### PROBLEM REQUIREMENTS
Below is a listing from which only part is wanted; return exactly the lines from the one with "Gets the proposal" up to and including the one with "original proposer (creator)".

□ □ □ □

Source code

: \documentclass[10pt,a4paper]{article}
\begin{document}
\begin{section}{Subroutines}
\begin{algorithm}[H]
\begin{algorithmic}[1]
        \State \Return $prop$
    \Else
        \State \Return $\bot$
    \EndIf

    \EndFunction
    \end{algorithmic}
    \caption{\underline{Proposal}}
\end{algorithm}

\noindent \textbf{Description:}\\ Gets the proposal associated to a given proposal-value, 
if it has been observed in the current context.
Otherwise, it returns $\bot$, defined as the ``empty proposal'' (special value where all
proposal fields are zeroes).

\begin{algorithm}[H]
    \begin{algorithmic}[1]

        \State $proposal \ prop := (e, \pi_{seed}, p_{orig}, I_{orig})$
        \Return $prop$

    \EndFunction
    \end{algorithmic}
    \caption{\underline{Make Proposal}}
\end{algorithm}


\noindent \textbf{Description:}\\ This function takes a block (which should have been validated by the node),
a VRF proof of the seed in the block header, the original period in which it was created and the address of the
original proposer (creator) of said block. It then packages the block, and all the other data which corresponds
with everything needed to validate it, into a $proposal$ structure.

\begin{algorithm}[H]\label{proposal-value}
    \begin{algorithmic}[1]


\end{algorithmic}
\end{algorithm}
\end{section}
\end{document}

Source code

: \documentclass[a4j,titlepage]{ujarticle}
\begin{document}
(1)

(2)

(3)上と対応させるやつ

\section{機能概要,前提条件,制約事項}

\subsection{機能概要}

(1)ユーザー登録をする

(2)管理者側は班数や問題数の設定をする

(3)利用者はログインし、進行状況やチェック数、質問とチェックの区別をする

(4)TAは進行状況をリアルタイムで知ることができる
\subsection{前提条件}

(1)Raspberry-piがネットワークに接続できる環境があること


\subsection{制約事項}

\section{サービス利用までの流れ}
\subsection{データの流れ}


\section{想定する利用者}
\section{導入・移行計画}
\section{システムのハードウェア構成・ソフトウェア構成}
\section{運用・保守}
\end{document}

□ □ □ □

### WRITTEN RESPONSE
\noindent \textbf{Description:}\\ Gets the proposal associated to a given proposal-value, 
if it has been observed in the current context.
Otherwise, it returns $\bot$, defined as the ``empty proposal'' (special value where all
proposal fields are zeroes).

\begin{algorithm}[H]
    \begin{algorithmic}[1]

        \State $proposal \ prop := (e, \pi_{seed}, p_{orig}, I_{orig})$
        \Return $prop$

    \EndFunction
    \end{algorithmic}
    \caption{\underline{Make Proposal}}
\end{algorithm}


\noindent \textbf{Description:}\\ This function takes a block (which should have been validated by the node),
a VRF proof of the seed in the block header, the original period in which it was created and the address of the
original proposer (creator) of said block. It then packages the block, and all the other data which corresponds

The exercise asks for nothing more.